## DIRECTIONS FOR THIS TASK
The lines you return must be all those in the data that hold the string "which".
═════ DATA
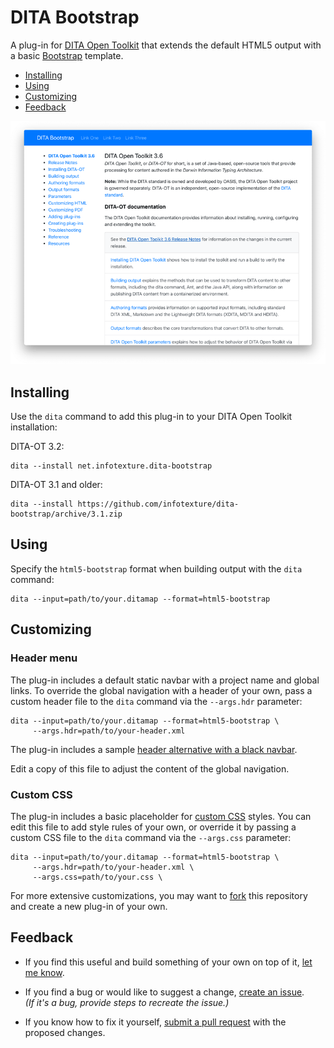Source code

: # DITA Bootstrap

A plug-in for [DITA Open Toolkit][1] that extends the default HTML5 output with a basic [Bootstrap][2] template.

<!-- MarkdownTOC levels="1,2" -->

- [Installing](#installing)
- [Using](#using)
- [Customizing](#customizing)
- [Feedback](#feedback)

<!-- /MarkdownTOC -->

![Sample DITA Bootstrap output](images/dita-bootstrap-default-screenshot.png)

## Installing

Use the `dita` command to add this plug-in to your DITA Open Toolkit installation:

DITA-OT 3.2:

    dita --install net.infotexture.dita-bootstrap

DITA-OT 3.1 and older:

    dita --install https://github.com/infotexture/dita-bootstrap/archive/3.1.zip

## Using

Specify the `html5-bootstrap` format when building output with the `dita` command:

    dita --input=path/to/your.ditamap --format=html5-bootstrap

## Customizing

### Header menu

The plug-in includes a default static navbar with a project name and global links. To override the global navigation with a header of your own, pass a custom header file to the `dita` command via the `--args.hdr` parameter:

    dita --input=path/to/your.ditamap --format=html5-bootstrap \
         --args.hdr=path/to/your-header.xml

The plug-in includes a sample [header alternative with a black navbar][3].

Edit a copy of this file to adjust the content of the global navigation.

### Custom CSS

The plug-in includes a basic placeholder for [custom CSS][4] styles. You can edit this file to add style rules of your own, or override it by passing a custom CSS file to the `dita` command via the `--args.css` parameter:

    dita --input=path/to/your.ditamap --format=html5-bootstrap \
         --args.hdr=path/to/your-header.xml \
         --args.css=path/to/your.css \

For more extensive customizations, you may want to [fork][5] this repository and create a new plug-in of your own.

## Feedback

- If you find this useful and build something of your own on top of it, [let me know][6].

- If you find a bug or would like to suggest a change, [create an issue][7].  
  _(If it's a bug, provide steps to recreate the issue.)_

- If you know how to fix it yourself, [submit a pull request][8] with the proposed changes.

[1]: http://www.dita-ot.org
[2]: https://getbootstrap.com/docs/3.4
[3]: https://github.com/infotexture/dita-bootstrap/blob/3.1/includes/bs-navbar-inverse.hdr.xml
[4]: https://github.com/infotexture/dita-bootstrap/blob/3.1/css/custom.css
[5]: https://help.github.com/articles/fork-a-repo/
[6]: https://twitter.com/infotexture
[7]: https://github.com/infotexture/dita-bootstrap/issues/new
[8]: https://help.github.com/articles/using-pull-requests/
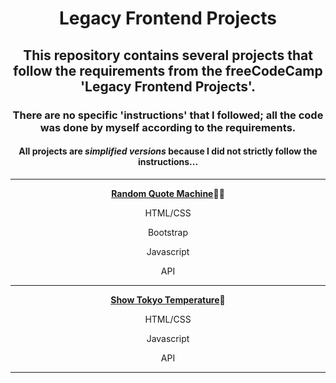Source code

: <div align="center">
<h1>Legacy Frontend Projects</h1>
<h2>This repository contains several projects that follow the requirements from the freeCodeCamp 'Legacy Frontend Projects'.</h2>
<h3>There are no specific 'instructions' that I followed; all the code was done by myself according to the requirements.</h3>
<h4>All projects are <em>simplified versions</em> because I did not strictly follow the instructions...</h4>
<hr>
<p><a href="https://github.com/DayDreamYGithub/Legacy-Frontend-Projects/tree/main/RandomQuoteMachine"><strong>Random Quote Machine</strong></a>🌟🌟</p>
  <p>HTML/CSS</p>
  <p>Bootstrap</p>
  <p>Javascript</p>
  <p>API</p>
<hr>
<p><a href="#"><strong>Show Tokyo Temperature</strong></a>🌟</p>
  <p>HTML/CSS</p>
  <p>Javascript</p>
  <p>API</p>
<hr>
</div>
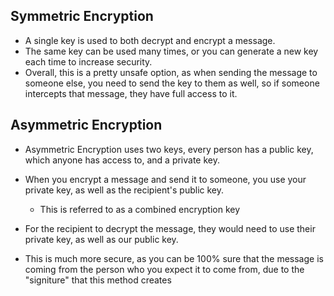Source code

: 
## Symmetric Encryption

- A single key is used to both decrypt and encrypt a message.
- The same key can be used many times, or you can generate a new key each time to increase security.
- Overall, this is a pretty unsafe option, as when sending the message to someone else, you need to send the key to them as well, so if someone intercepts that message, they have full access to it.

## Asymmetric Encryption

- Asymmetric Encryption uses two keys, every person has a public key, which anyone has access to, and a private key.
- When you encrypt a message and send it to someone, you use your private key, as well as the recipient's public key.
	- This is referred to as a combined encryption key

- For the recipient to decrypt the message, they would need to use their private key, as well as our public key.
- This is much more secure, as you can be 100% sure that the message is coming from the person who you expect it to come from, due to the "signiture" that this method creates
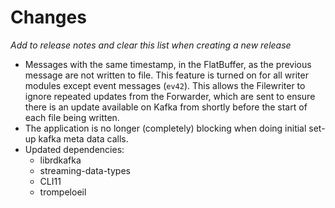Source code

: # Changes

*Add to release notes and clear this list when creating a new release*

- Messages with the same timestamp, in the FlatBuffer, as the previous message are not written to file.
This feature is turned on for all writer modules except event messages (`ev42`). This allows the Filewriter
to ignore repeated updates from the Forwarder, which are sent to ensure there is an update available on Kafka
from shortly before the start of each file being written.
- The application is no longer (completely) blocking when doing initial set-up kafka meta data calls.
- Updated dependencies:
  - librdkafka
  -  streaming-data-types
  -  CLI11
  -  trompeloeil
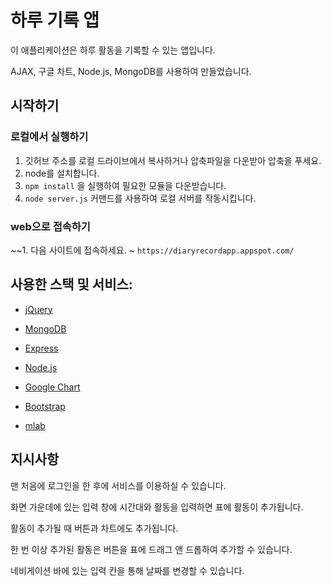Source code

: # 하루 기록 앱 
이 애플리케이션은 하루 활동을 기록할 수 있는 앱입니다.

AJAX, 구글 차트, Node.js, MongoDB를 사용하여 만들었습니다.

## 시작하기

### 로컬에서 실행하기
1. 깃허브 주소를 로컬 드라이브에서 복사하거나 압축파일을 다운받아 압축을 푸세요.
2. node를 설치합니다.
3. `npm install` 을 실행하여 필요한 모듈을 다운받습니다.
4. `node server.js` 커맨드를 사용하여 로컬 서버를 작동시킵니다.

### web으로 접속하기
~~1. 다음 사이트에 접속하세요.
~	`https://diaryrecordapp.appspot.com/`

## 사용한 스택 및 서비스:
* [jQuery]
* [MongoDB]
* [Express]
* [Node.js]
* [Google Chart]
* [Bootstrap]
* [mlab]

   [jQuery]: <http://jquery.com>
   [MongoDB]: <https://www.mongodb.com/>
   [Express]: <http://expressjs.com/ko/>
   [Node.js]: <https://nodejs.org/ko/>
   [Google Chart]: <https://developers.google.com/chart/>
   [Bootstrap]: <http://getbootstrap.com/getting-started/>
   [mlab]: <https://mlab.com/home>


## 지시사항
맨 처음에 로그인을 한 후에 서비스를 이용하실 수 있습니다.

화면 가운데에 있는 입력 창에 시간대와 활동을 입력하면 표에 활동이 추가됩니다.

활동이 추가될 때 버튼과 차트에도 추가됩니다.

한 번 이상 추가된 활동은 버튼을 표에 드래그 앤 드롭하여 추가할 수 있습니다.

네비게이션 바에 있는 입력 칸을 통해 날짜를 변경할 수 있습니다.

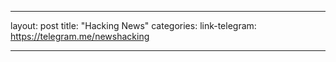 -----

layout: post
title: "Hacking News"
categories:
link-telegram: https://telegram.me/newshacking

-------
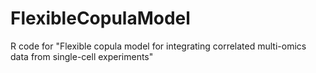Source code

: # FlexibleCopulaModel
R code for "Flexible copula model for integrating correlated multi-omics data from single-cell experiments"
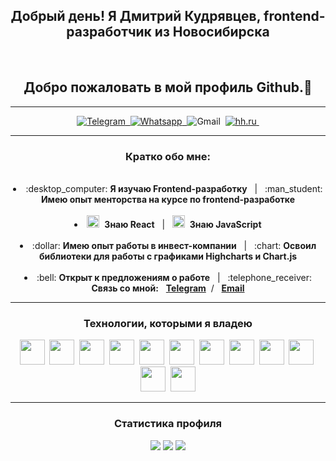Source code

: <div id="header" align="center">
	<h2>Добрый день! Я Дмитрий Кудрявцев, frontend-разработчик из Новосибирска</h2>
  <br>
  <h2>Добро пожаловать в мой профиль Github.👋</h2>
  <hr>
</div>
<div id="socials" align="center">
  <a href="https://t.me/splcell">
	<img src="https://img.shields.io/badge/TeleGram-yellow?style=for-the-badge&logo=telegram&logoColor=white" alt="Telegram"/>&nbsp
  </a>
  <a href="https://wa.me/qr/OCE25BZA37FSD1">
  <img src="https://img.shields.io/badge/WhatsApp-yellow?style=for-the-badge&logo=whatsapp&logoColor=white" alt="Whatsapp"/>&nbsp
  </a>
  <a mailto:splcell2013@gmail.com">
  <img src="https://img.shields.io/badge/Gmail-yellow?style=for-the-badge&logo=gmail&logoColor=white" alt="Gmail"/>&nbsp
  </a>
  <a href="https://novosibirsk.hh.ru/resume/ac8e38edff0b1a7ea90039ed1f4f673165734b">
  <img src="https://img.shields.io/badge/HH.ru-yellow?style=for-the-badge&logo=headhunter&logoColor=white" alt="hh.ru"/>&nbsp
</a>
</div>
<hr>
<div id="about" align="center">
 <h3> Кратко обо мне: </h3>
</div>
<br>
<li align="center">
 :desktop_computer: <b>Я изучаю Frontend-разработку</b> &nbsp; | &nbsp;
 :man_student: <b>Имею опыт менторства на курсе по frontend-разработке</b>
</li>
<br>
<li align="center">
 <img src="https://cdn.jsdelivr.net/gh/devicons/devicon/icons/react/react-original.svg" width="20" height="20"/>&nbsp; <b>Знаю React</b> &nbsp; | &nbsp;
 <img src="https://cdn.jsdelivr.net/gh/devicons/devicon/icons/javascript/javascript-original.svg" width="20" height="20"/>&nbsp; <b>Знаю JavaScript</b>
</li>
<br>
<li align="center">
:dollar: <b>Имею опыт работы в инвест-компании</b> &nbsp; | &nbsp;
:chart: <b>Освоил библиотеки для работы с графиками Highcharts и Chart.js</b>
</li>
<br>
<li align="center">
:bell: <b>Открыт к предложениям о работе</b>  &nbsp; | &nbsp;
:telephone_receiver: <b>Связь со мной:</b> &nbsp; <b><a href="https://t.me/splcell">Telegram</a></b>  &nbsp;/ &nbsp; <b><a href="" mailto:splcell2013@gmail.com>Email</a></b>
</li>
<hr>
<div id="technologies" align="center" display="inline">
   <h3>Технологии, которыми я владею</h3>
   <img src="https://cdn.jsdelivr.net/gh/devicons/devicon/icons/figma/figma-original.svg" width="40" height="40"/>&nbsp;
   <img src="https://cdn.jsdelivr.net/gh/devicons/devicon/icons/vscode/vscode-original.svg" width="40" height="40"/>&nbsp;
   <img src="https://cdn.jsdelivr.net/gh/devicons/devicon/icons/html5/html5-original.svg" width="40" height="40"/>&nbsp;
   <img src="https://cdn.jsdelivr.net/gh/devicons/devicon/icons/css3/css3-original.svg" width="40" height="40"/>&nbsp;
   <img src="https://cdn.jsdelivr.net/gh/devicons/devicon/icons/sass/sass-original.svg" width="40" height="40"/>&nbsp;
   <img src="https://cdn.jsdelivr.net/gh/devicons/devicon/icons/bootstrap/bootstrap-original.svg" width="40" height="40"/>&nbsp;
   <img src="https://cdn.jsdelivr.net/gh/devicons/devicon/icons/jquery/jquery-original.svg" width="40" height="40"/>&nbsp;
   <img src="https://cdn.jsdelivr.net/gh/devicons/devicon/icons/javascript/javascript-original.svg" width="40" height="40"/>&nbsp;
   <img src="https://cdn.jsdelivr.net/gh/devicons/devicon/icons/react/react-original.svg" width="40" height="40"/>&nbsp;
   <img src="https://cdn.jsdelivr.net/gh/devicons/devicon/icons/npm/npm-original-wordmark.svg" width="40" height="40"/>&nbsp;
   <img src="https://cdn.jsdelivr.net/gh/devicons/devicon/icons/git/git-original.svg" width="40" height="40"/>&nbsp;
   <img src="https://cdn.jsdelivr.net/gh/devicons/devicon/icons/gulp/gulp-plain.svg" width="40" height="40"/>
</div>
<hr>
<h3 align="center">Статистика профиля</h3>
<div id="stat" align="center">
	<img src="https://github-profile-summary-cards.vercel.app/api/cards/profile-details?username=splcell&theme=slateorange"/>
	<img src="https://github-profile-summary-cards.vercel.app/api/cards/most-commit-language?username=splcell&theme=slateorange"/>
	<img src="https://github-profile-summary-cards.vercel.app/api/cards/stats?username=splcell&theme=slateorange"/>
</div>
══════════
## ANSWER BELOW
- Asymmetric Encryption uses two keys, every person has a public key, which anyone has access to, and a private key.
to ignore repeated updates from the Forwarder, which are sent to ensure there is an update available on Kafka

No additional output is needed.